Hacker News new | past | comments | ask | show | jobs | submit login

OT: I want to get into transformers for NLP, what's the best way?

About me: Mostly done TS the last years. Dipped into Python, a bit pandas, a bit numpy, a bit Kaggle for the last 3-4 weeks.

Why I ask: It's so easy to get lost, this field is wide, e.g. I spent days with spaCy, CoreNLP, etc. before I learned that transformers-based stuff exist and outperform former.




I've just recently been on a journey to understand transformers in and out, here are the resources I've found managed to drill it into my head:

1. Chapters 7, 9, 10

https://web.stanford.edu/~jurafsky/slp3/

This was really useful to really build up to the concepts of attention (although the actual attention section is still brief).

2. https://jalammar.github.io/visualizing-neural-machine-transl...

This was great for visualization and understanding that attention wasn't exclusively for transformers and actually was for RNNs first.

3. https://jalammar.github.io/illustrated-transformer/

Getting to understand how transformers actually work visually.

4. https://www.youtube.com/watch?v=S27pHKBEp30

This lecture by Leo Dirac was extremely helpful to finish off with, not only because it actually includes some pseudocode but it also revisits some key topics and covers why transformers are needed.

One of the big confusion points for me was that the concept of ATTENTION and SELF-ATTENTION are not the same thing.

Hope this helps.


These look great resources for transformer, thanks!


Everyone has a different way of approaching. I like video walk-throughs of papers. If you are the same, for the theory bit you may find Yannic Kilcher's videos [0,1] helpful.

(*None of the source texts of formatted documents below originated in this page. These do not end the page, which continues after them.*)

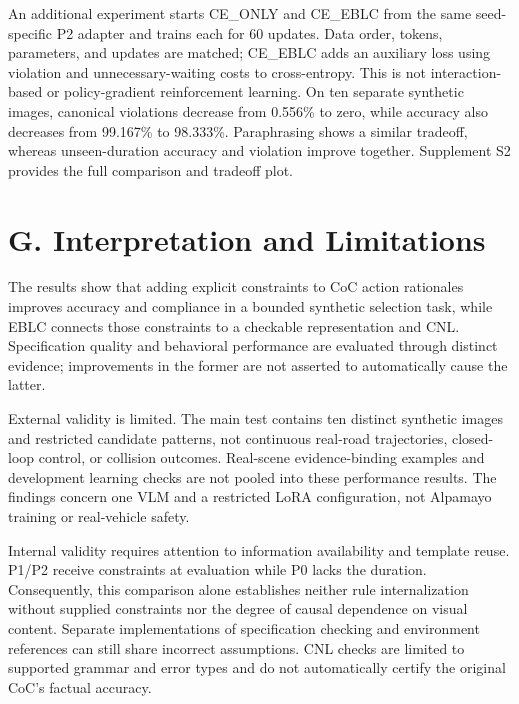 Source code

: \documentclass[11pt,a4paper]{article}
\begin{document}
An additional experiment starts CE\_ONLY and CE\_EBLC from the same seed-specific P2 adapter and trains each for 60 updates. Data order, tokens, parameters, and updates are matched; CE\_EBLC adds an auxiliary loss using violation and unnecessary-waiting costs to cross-entropy. This is not interaction-based or policy-gradient reinforcement learning. On ten separate synthetic images, canonical violations decrease from 0.556\% to zero, while accuracy also decreases from 99.167\% to 98.333\%. Paraphrasing shows a similar tradeoff, whereas unseen-duration accuracy and violation improve together. Supplement S2 provides the full comparison and tradeoff plot.\par

\section*{G. Interpretation and Limitations}

The results show that adding explicit constraints to CoC action rationales improves accuracy and compliance in a bounded synthetic selection task, while EBLC connects those constraints to a checkable representation and CNL. Specification quality and behavioral performance are evaluated through distinct evidence; improvements in the former are not asserted to automatically cause the latter.\par

External validity is limited. The main test contains ten distinct synthetic images and restricted candidate patterns, not continuous real-road trajectories, closed-loop control, or collision outcomes. Real-scene evidence-binding examples and development learning checks are not pooled into these performance results. The findings concern one VLM and a restricted LoRA configuration, not Alpamayo training or real-vehicle safety.\par

Internal validity requires attention to information availability and template reuse. P1/P2 receive constraints at evaluation while P0 lacks the duration. Consequently, this comparison alone establishes neither rule internalization without supplied constraints nor the degree of causal dependence on visual content. Separate implementations of specification checking and environment references can still share incorrect assumptions. CNL checks are limited to supported grammar and error types and do not automatically certify the original CoC's factual accuracy.\par
\end{document}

On implementation side, the best project out there is [2] with good documentation. Also spacy has transformer package [3] (I personally haven't tried it), so maybe it will be easier for you to jump in if you have prior experience with spacy.

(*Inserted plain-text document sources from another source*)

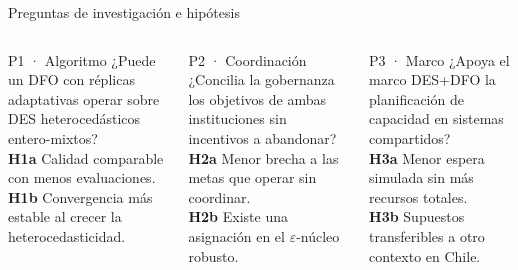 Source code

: \documentclass[aspectratio=169,11pt,xcolor=table]{beamer}
\begin{document}
\begin{frame}{Preguntas de investigación e hipótesis}
  \small
  \begin{columns}[T]
      \begin{block}{P1 · Algoritmo}
        ¿Puede un DFO con réplicas adaptativas operar sobre DES heterocedásticos
        entero-mixtos?\\[4pt]
        \textbf{H1a} Calidad comparable con menos evaluaciones.\\
        \textbf{H1b} Convergencia más estable al crecer la heterocedasticidad.
      \end{block}
      \begin{block}{P2 · Coordinación}
        ¿Concilia la gobernanza los objetivos de ambas instituciones sin incentivos
        a abandonar?\\[4pt]
        \textbf{H2a} Menor brecha a las metas que operar sin coordinar.\\
        \textbf{H2b} Existe una asignación en el $\varepsilon$-núcleo robusto.
      \end{block}
      \begin{block}{P3 · Marco}
        ¿Apoya el marco DES+DFO la planificación de capacidad en sistemas compartidos?\\[4pt]
        \textbf{H3a} Menor espera simulada sin más recursos totales.\\
        \textbf{H3b} Supuestos transferibles a otro contexto en Chile.
      \end{block}
  \end{columns}
\end{frame}
\end{document}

[0] https://www.youtube.com/watch?v=iDulhoQ2pro

[1] https://www.youtube.com/watch?v=-9evrZnBorM

[2] https://huggingface.co/transformers/

[3] https://explosion.ai/blog/spacy-transformers


Every time I research transformers it seems so hand wavy. Is there a simple description, maybe a bit of pseudo code?

Or at the other extreme they dump me into formula land without exposing what all the letters in the formula represent.


This is quite a good explanation of transformers that gets shared a lot. [link](http://jalammar.github.io/illustrated-transformer/)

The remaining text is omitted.